Segment Start: Input records

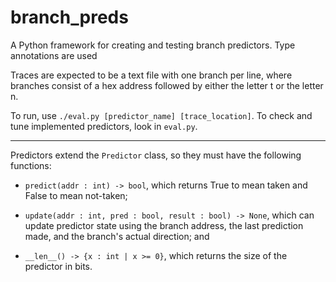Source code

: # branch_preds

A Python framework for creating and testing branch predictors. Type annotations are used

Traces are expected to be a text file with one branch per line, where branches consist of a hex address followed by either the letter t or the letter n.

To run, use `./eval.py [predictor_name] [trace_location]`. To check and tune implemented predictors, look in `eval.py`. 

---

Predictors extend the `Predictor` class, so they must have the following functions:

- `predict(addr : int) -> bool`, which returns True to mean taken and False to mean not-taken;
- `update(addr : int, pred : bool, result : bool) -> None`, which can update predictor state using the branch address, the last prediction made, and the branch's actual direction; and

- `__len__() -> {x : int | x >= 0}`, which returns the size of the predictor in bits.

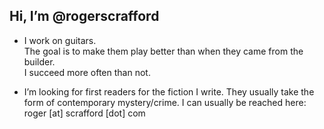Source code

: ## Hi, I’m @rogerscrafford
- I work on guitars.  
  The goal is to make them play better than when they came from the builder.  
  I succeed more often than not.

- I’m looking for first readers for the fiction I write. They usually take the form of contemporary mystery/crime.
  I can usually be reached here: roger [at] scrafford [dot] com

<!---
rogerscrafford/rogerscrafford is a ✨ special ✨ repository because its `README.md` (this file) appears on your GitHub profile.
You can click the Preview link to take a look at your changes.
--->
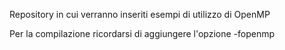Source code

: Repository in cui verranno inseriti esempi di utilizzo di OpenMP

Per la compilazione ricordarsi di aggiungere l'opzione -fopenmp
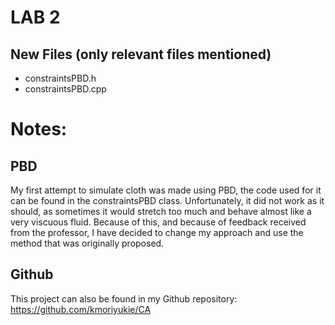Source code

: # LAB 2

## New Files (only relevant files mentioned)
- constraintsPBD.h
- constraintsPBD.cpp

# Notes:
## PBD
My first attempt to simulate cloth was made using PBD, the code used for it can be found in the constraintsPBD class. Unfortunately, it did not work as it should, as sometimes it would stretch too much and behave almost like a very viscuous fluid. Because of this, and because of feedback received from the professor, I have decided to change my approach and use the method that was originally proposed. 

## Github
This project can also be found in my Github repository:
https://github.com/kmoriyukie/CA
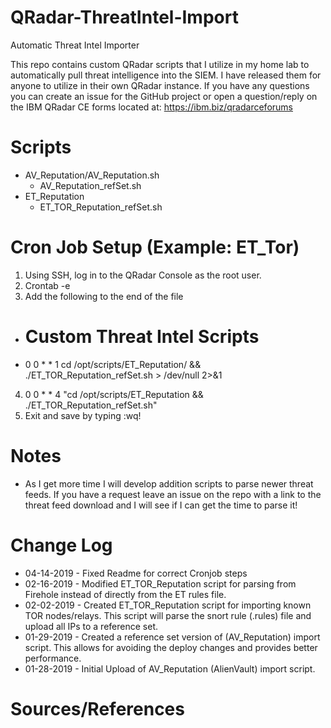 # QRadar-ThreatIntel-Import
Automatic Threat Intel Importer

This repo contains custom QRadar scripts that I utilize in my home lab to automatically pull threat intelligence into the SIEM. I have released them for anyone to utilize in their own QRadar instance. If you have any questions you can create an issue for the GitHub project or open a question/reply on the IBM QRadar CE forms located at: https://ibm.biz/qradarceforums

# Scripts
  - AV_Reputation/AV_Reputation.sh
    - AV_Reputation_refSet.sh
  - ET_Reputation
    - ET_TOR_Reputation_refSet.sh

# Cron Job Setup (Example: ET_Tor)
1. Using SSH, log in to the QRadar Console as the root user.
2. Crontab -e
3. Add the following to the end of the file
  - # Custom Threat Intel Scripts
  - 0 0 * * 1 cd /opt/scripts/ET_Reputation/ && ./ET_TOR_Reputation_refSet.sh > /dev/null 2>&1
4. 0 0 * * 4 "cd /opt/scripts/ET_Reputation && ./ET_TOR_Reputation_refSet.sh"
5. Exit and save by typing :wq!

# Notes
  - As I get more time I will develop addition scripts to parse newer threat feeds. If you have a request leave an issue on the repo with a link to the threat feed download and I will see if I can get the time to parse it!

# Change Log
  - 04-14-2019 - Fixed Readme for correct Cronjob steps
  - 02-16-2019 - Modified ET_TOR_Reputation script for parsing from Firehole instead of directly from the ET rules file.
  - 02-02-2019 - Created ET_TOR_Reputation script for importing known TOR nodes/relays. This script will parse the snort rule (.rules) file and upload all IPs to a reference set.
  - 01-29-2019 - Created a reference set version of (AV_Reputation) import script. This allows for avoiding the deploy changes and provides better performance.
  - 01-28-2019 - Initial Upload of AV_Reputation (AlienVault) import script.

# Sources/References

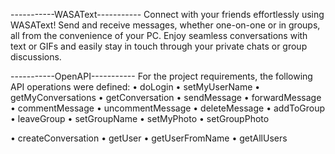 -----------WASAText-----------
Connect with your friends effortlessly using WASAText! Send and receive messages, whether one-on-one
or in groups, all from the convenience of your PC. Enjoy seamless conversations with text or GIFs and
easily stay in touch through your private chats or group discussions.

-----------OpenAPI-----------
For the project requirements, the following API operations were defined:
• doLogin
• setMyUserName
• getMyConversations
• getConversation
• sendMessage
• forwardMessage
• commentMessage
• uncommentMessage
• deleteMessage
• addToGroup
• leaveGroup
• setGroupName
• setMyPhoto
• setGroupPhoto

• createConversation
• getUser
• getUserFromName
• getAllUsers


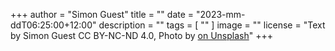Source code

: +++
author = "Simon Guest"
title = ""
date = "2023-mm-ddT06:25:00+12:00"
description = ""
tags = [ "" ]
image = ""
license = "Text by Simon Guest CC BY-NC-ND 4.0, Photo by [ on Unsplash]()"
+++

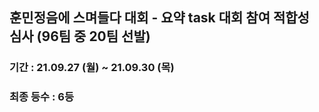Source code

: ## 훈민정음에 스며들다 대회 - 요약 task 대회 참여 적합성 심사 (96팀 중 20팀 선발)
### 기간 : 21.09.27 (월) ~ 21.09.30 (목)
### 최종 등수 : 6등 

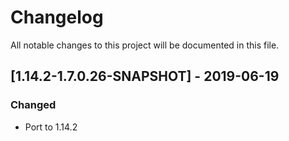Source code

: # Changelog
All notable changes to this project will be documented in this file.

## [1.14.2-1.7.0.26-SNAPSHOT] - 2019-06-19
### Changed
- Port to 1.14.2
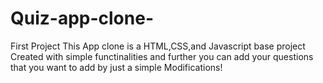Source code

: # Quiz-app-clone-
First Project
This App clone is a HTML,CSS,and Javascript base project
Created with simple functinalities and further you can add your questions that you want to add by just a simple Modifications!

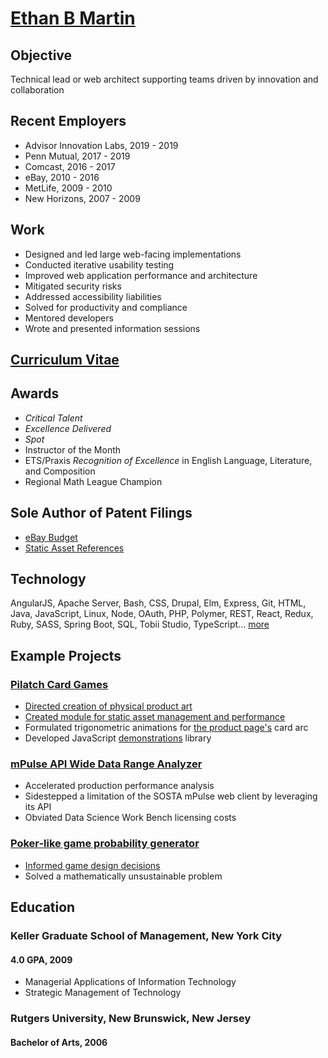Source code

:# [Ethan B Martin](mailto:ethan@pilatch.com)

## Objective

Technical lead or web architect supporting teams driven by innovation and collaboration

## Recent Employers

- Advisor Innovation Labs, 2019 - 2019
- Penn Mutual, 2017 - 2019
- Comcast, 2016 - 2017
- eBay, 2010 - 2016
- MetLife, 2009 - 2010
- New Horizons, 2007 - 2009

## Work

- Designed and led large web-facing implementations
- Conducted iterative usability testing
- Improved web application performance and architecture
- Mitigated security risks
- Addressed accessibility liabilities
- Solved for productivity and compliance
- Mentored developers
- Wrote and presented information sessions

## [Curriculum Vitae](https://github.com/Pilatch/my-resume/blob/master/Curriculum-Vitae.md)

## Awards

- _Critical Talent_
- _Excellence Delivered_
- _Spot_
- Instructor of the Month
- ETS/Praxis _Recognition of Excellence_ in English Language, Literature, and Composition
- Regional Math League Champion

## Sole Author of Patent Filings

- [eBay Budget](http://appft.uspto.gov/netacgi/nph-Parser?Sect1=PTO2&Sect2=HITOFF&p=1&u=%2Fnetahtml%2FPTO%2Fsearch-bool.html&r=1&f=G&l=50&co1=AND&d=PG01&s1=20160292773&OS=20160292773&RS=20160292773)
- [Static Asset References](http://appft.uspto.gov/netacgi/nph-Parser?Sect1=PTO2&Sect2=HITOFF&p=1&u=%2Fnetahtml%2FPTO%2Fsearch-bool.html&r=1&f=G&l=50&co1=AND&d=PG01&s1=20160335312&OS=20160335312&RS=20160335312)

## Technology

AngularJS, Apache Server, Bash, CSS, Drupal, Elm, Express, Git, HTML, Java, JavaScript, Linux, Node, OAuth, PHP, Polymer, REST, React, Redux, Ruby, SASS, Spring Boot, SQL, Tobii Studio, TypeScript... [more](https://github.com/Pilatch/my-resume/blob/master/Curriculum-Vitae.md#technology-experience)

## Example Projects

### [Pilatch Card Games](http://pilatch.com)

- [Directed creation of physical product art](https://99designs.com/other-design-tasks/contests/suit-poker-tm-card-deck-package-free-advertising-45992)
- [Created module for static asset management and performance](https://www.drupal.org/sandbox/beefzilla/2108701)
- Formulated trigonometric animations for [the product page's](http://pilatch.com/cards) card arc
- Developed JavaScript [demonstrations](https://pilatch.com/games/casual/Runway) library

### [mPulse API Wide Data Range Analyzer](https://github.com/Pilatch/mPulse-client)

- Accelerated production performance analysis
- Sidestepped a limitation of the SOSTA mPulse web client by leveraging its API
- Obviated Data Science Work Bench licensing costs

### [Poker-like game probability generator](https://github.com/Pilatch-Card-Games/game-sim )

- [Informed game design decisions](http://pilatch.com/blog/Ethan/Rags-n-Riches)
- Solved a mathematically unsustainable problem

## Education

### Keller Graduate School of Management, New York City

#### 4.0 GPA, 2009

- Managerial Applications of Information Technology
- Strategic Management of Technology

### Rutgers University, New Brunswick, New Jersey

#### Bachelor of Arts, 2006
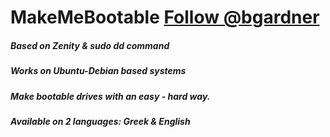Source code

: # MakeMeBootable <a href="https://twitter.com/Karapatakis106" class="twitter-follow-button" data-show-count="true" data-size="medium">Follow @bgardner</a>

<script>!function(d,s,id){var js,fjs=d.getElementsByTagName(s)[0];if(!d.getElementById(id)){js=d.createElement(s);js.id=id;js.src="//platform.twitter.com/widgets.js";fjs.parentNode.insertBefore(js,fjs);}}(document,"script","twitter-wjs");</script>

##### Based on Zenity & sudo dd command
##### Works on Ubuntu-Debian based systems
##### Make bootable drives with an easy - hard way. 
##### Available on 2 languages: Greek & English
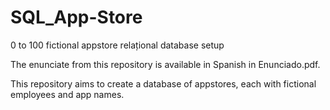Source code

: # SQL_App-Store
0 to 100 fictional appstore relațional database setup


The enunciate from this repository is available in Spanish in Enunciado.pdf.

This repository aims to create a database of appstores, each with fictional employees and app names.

Segment End: Input records

* _Exercise_
Keep only those lines of the records that hold "rules", and return them.

* _Reply_
  - 02-16-2019 - Modified ET_TOR_Reputation script for parsing from Firehole instead of directly from the ET rules file.
  - 02-02-2019 - Created ET_TOR_Reputation script for importing known TOR nodes/relays. This script will parse the snort rule (.rules) file and upload all IPs to a reference set.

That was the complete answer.